Calculators vs. PDAs in the Classroom
TheMatt writes "CNN.com is reporting about a new conflict perhaps emerging in classrooms: calculators v. PDAs. The article talks about how TI seems to be making their latest calculator more PDA-like, while PDAs are gaining
TI-like functionality. A comment on current math education is this quote from the article:
"When you have circles and ellipses, there is no way you'd be able to do this without a calculator," Jarvis said. "It helps us visualize what we're doing." Were the compass and geometry uninvented?"
do other conflicts in the classroom include PDA functions that may help a student on an exam that aren't included in a calculator? I could see profs being concerned about students using thier PDA to cheat.
There's no "I" in Linux.. err..
Fancy graphing calculators are of no use, whatsoever, for cheating in the classroom.

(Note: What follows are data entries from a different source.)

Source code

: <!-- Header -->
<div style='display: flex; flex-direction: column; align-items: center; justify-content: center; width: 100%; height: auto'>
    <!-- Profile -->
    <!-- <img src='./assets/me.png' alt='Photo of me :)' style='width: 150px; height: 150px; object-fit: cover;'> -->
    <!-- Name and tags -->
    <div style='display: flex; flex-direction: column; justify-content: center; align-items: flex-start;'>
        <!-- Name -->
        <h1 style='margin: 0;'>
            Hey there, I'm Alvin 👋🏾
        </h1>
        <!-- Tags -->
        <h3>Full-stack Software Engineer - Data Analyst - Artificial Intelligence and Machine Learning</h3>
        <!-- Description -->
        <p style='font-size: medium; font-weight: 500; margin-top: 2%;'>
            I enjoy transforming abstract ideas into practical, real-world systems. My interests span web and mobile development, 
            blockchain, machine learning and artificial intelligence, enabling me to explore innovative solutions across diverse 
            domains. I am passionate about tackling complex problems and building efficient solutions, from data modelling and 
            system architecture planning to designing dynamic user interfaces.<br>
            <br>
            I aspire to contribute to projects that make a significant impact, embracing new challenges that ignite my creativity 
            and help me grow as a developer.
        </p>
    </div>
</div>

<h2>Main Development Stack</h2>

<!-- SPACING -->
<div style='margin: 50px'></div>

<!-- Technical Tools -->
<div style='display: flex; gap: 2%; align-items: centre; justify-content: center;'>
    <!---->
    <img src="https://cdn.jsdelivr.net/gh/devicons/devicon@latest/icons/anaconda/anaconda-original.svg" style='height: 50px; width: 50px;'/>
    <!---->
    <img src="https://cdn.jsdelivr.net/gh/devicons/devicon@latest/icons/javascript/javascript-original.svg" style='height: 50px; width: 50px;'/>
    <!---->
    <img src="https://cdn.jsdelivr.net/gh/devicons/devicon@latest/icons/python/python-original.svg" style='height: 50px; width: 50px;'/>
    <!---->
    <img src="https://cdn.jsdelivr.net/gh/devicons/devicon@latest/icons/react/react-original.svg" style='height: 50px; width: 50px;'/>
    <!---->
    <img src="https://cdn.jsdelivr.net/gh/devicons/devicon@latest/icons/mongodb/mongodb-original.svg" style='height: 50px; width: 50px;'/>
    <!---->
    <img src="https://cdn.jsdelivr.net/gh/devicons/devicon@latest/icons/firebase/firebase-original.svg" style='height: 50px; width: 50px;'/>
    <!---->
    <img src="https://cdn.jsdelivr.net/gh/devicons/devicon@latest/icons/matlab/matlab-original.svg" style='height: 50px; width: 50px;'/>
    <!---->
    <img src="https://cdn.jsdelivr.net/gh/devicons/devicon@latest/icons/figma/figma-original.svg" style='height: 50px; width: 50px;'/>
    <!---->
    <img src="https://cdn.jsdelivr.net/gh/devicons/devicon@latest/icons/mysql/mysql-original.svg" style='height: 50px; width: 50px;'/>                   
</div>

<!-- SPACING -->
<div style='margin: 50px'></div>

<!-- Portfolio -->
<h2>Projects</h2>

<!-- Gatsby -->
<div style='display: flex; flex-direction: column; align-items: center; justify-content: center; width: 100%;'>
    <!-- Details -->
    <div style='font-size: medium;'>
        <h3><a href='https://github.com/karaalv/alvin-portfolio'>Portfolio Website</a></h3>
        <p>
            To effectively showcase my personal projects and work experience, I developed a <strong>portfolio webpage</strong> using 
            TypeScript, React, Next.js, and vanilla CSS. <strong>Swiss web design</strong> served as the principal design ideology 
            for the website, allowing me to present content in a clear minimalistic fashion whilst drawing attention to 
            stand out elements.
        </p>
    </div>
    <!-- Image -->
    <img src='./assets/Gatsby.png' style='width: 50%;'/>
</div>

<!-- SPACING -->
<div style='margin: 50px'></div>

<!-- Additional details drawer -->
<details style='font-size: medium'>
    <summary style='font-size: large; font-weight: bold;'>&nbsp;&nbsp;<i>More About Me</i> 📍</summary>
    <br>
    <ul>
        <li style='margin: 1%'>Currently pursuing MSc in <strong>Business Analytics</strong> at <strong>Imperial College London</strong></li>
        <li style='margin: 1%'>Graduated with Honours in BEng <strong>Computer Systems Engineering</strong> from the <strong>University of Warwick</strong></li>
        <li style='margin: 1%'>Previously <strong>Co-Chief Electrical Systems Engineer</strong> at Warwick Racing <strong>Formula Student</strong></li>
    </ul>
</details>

I just (yesterday) graduated high school, as the math/computer whiz of my class. I have an uber-cool TI-89, which has functions beyond my wildest imaginations. And, until I know the concepts, they are utterly useless.
My TI-89 has the ability to do symbolic manipulation. It will do differentiation for me. Guess what? Until I was taught, by doing it by hand, what differentiation actually was, I had no idea what the calculator function did. I gave it an equation, it spat out something pretty, and I oogled over it, but it meant nothing.
Yes, once I learned what and how differentiation worked, I could stop doing it by hand and use my calculator instead. Am I to be punished for efficient use of time? A TI-89 is a great many times faster than a pencil.
As I said above, though, I am the math whiz. I got my first TI calculator in 6th grade, and explored them in and out. Even I, until I was taught the concepts, never knew the hidden potentials. Consider, then, Joe Average.
No, I'm not just making this up. Everyone, everyone, in my math class aside from me, had no idea how to use the calculator. Face it, slashdot is a techie crowd, and we bond with computing devices. Joe Average presses the buttons he has memorized, and if it doesn't work, has no idea. Joe then does it with pencil and paper.
Joe Average doesn't give two shits about the calculator. Built in functionality? LOL. Functionality isn't functionality unless you know both that it is there, and how to use it. I am the only person I have ever met who actually reads the manuals for my calculators; Joe Average only finds out about its abilities from their math teacher. Their math teacher doesn't tell them until they've had how to do it, by hand, driven into their skull with a sledge hammer.
Teachers control the calculators, people. Teachers control them, through ignorance. The average student remains in the dark about what their calculator can do, because the thing is incomprehensible to them. Could your grandmother teach herself how to program PERL? Would she?
The only other source of information on calculator potential is other students, who are frankly just as ignorant as their peers. Even those who are in advanced classes do not understand what goes on, and do not share what they know. To understand a calculator is utterly dorky, trust me. To teach your friends is worse, because you must bang the methods into their skulls by rote, thus also banging by rote your new social status.
Calculators are no threat to educational mathematics, because the education system does not tell you how to use them until they are no longer an advantage. Those few that learn on their own already understand the concepts.
to accept the praise of personal wisdom is an affront to the very ideal i hold dear.